Only one stretch of the data below is wanted: the lines from the one with "# git clone URL path/to/" through the one with "git log --abbrev-commit", repeated exactly.

---*---

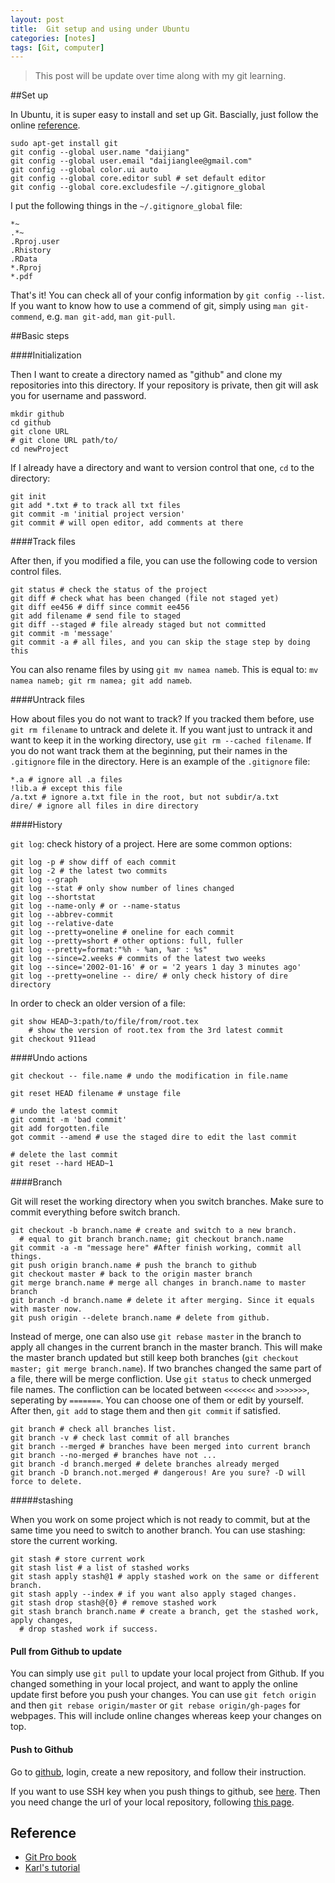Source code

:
 ```yaml
---
layout: post
title:  Git setup and using under Ubuntu
categories: [notes]
tags: [Git, computer]
---
```

>This post will be update over time along with my git learning.

##Set up

In Ubuntu, it is super easy to install and set up Git. Bascially, just follow the online [reference](http://git-scm.com/docs).

	sudo apt-get install git
	git config --global user.name "daijiang"
	git config --global user.email "daijianglee@gmail.com"
	git config --global color.ui auto
	git config --global core.editor subl # set default editor
	git config --global core.excludesfile ~/.gitignore_global

I put the following things in the `~/.gitignore_global` file:

	*~
	.*~
	.Rproj.user
	.Rhistory
	.RData
	*.Rproj
	*.pdf


That's it! You can check all of your config information by `git config --list`. If you want to know how to use a commend of git, simply using `man git-commend`, e.g. `man git-add`, `man git-pull`.

##Basic steps

####Initialization

Then I want to create a directory named as "github" and clone my repositories into this directory. If your repository is private, then git will ask you for username and password.

	mkdir github
	cd github
	git clone URL
	# git clone URL path/to/
	cd newProject

If I already have a directory and want to version control that one, `cd` to the directory:
	
	git init
	git add *.txt # to track all txt files
	git commit -m 'initial project version'
	git commit # will open editor, add comments at there

####Track files

After then, if you modified a file, you can use the following code to version control files.

	git status # check the status of the project
	git diff # check what has been changed (file not staged yet)
	git diff ee456 # diff since commit ee456
	git add filename # send file to staged
	git diff --staged # file already staged but not committed
	git commit -m 'message' 
	git commit -a # all files, and you can skip the stage step by doing this

You can also rename files by using `git mv namea nameb`. This is equal to: `mv namea nameb; git rm namea; git add nameb`.

####Untrack files

How about files you do not want to track? If you tracked them before, use `git rm filename` to untrack and delete it. If you want just to untrack it and want to keep it in the working directory, use `git rm --cached filename`. If you do not want track them at the beginning, put their names in the `.gitignore` file in the directory. Here is an example of the `.gitignore` file:

	*.a # ignore all .a files
	!lib.a # except this file
	/a.txt # ignore a.txt file in the root, but not subdir/a.txt
	dire/ # ignore all files in dire directory

####History

`git log`: check history of a project. Here are some common options:

	git log -p # show diff of each commit
	git log -2 # the latest two commits
	git log --graph
	git log --stat # only show number of lines changed
	git log --shortstat
	git log --name-only # or --name-status
	git log --abbrev-commit
	git log --relative-date 
	git log --pretty=oneline # oneline for each commit
	git log --pretty=short # other options: full, fuller
	git log --pretty=format:"%h - %an, %ar : %s"
	git log --since=2.weeks # commits of the latest two weeks
	git log --since='2002-01-16' # or = '2 years 1 day 3 minutes ago'
	git log --pretty=oneline -- dire/ # only check history of dire directory

In order to check an older version of a file:

	git show HEAD~3:path/to/file/from/root.tex 
	    # show the version of root.tex from the 3rd latest commit	
	git checkout 911ead 

####Undo actions

	git checkout -- file.name # undo the modification in file.name
	
	git reset HEAD filename # unstage file
	
	# undo the latest commit
	git commit -m 'bad commit'
	git add forgotten.file
	got commit --amend # use the staged dire to edit the last commit

	# delete the last commit
	git reset --hard HEAD~1

####Branch

Git will reset the working directory when you switch branches. Make sure to commit everything before switch branch.

	git checkout -b branch.name # create and switch to a new branch.
	  # equal to git branch branch.name; git checkout branch.name
	git commit -a -m "message here" #After finish working, commit all things.
	git push origin branch.name # push the branch to github
	git checkout master # back to the origin master branch
	git merge branch.name # merge all changes in branch.name to master branch
	git branch -d branch.name # delete it after merging. Since it equals with master now.
	git push origin --delete branch.name # delete from github.

Instead of merge, one can also use `git rebase master` in the branch to apply all changes in the current branch in the master branch. This will make the master branch updated but still keep both branches (`git checkout master; git merge branch.name`).
If two branches changed the same part of a file, there will be merge confliction. Use `git status` to check unmerged file names. The confliction can be located between `<<<<<<<` and `>>>>>>>`, seperating by `=======`. You can choose one of them or edit by yourself. After then, `git add` to stage them and then `git commit` if satisfied.

	git branch # check all branches list.
	git branch -v # check last commit of all branches
	git branch --merged # branches have been merged into current branch
	git branch --no-merged # branches have not ...
	git branch -d branch.merged # delete branches already merged
	git branch -D branch.not.merged # dangerous! Are you sure? -D will force to delete.

#####stashing

When you work on some project which is not ready to commit, but at the same time you need to switch to another branch. You can use stashing: store the current working.

	git stash # store current work
	git stash list # a list of stashed works
	git stash apply stash@1 # apply stashed work on the same or different branch.
	git stash apply --index # if you want also apply staged changes.
	git stash drop stash@{0} # remove stashed work
	git stash branch branch.name # create a branch, get the stashed work, apply changes,
	  # drop stashed work if success.

#### Pull from Github to update
You can simply use `git pull` to update your local project from Github. If you changed something in your local project, and want to apply the online update first before you push your changes. You can use `git fetch origin` and then `git rebase origin/master` or `git rebase origin/gh-pages` for webpages. This will include online changes whereas keep your changes on top.

#### Push to Github

Go to [github](https://github.com/), login, create a new repository, and follow their instruction.	

If you want to use SSH key when you push things to github, see [here](https://help.github.com/articles/generating-ssh-keys). Then you need change the url of your local repository, following [this page](https://help.github.com/articles/changing-a-remote-s-url). 

## Reference

+ [Git Pro book](http://git-scm.com/book)
+ [Karl's tutorial](http://kbroman.github.io/github_tutorial/)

---*---

:: TASK SOLUTION ::
	# git clone URL path/to/
	cd newProject

If I already have a directory and want to version control that one, `cd` to the directory:
	
	git init
	git add *.txt # to track all txt files
	git commit -m 'initial project version'
	git commit # will open editor, add comments at there

####Track files

After then, if you modified a file, you can use the following code to version control files.

	git status # check the status of the project
	git diff # check what has been changed (file not staged yet)
	git diff ee456 # diff since commit ee456
	git add filename # send file to staged
	git diff --staged # file already staged but not committed
	git commit -m 'message' 
	git commit -a # all files, and you can skip the stage step by doing this

You can also rename files by using `git mv namea nameb`. This is equal to: `mv namea nameb; git rm namea; git add nameb`.

####Untrack files

How about files you do not want to track? If you tracked them before, use `git rm filename` to untrack and delete it. If you want just to untrack it and want to keep it in the working directory, use `git rm --cached filename`. If you do not want track them at the beginning, put their names in the `.gitignore` file in the directory. Here is an example of the `.gitignore` file:

	*.a # ignore all .a files
	!lib.a # except this file
	/a.txt # ignore a.txt file in the root, but not subdir/a.txt
	dire/ # ignore all files in dire directory

####History

`git log`: check history of a project. Here are some common options:

	git log -p # show diff of each commit
	git log -2 # the latest two commits
	git log --graph
	git log --stat # only show number of lines changed
	git log --shortstat
	git log --name-only # or --name-status
	git log --abbrev-commit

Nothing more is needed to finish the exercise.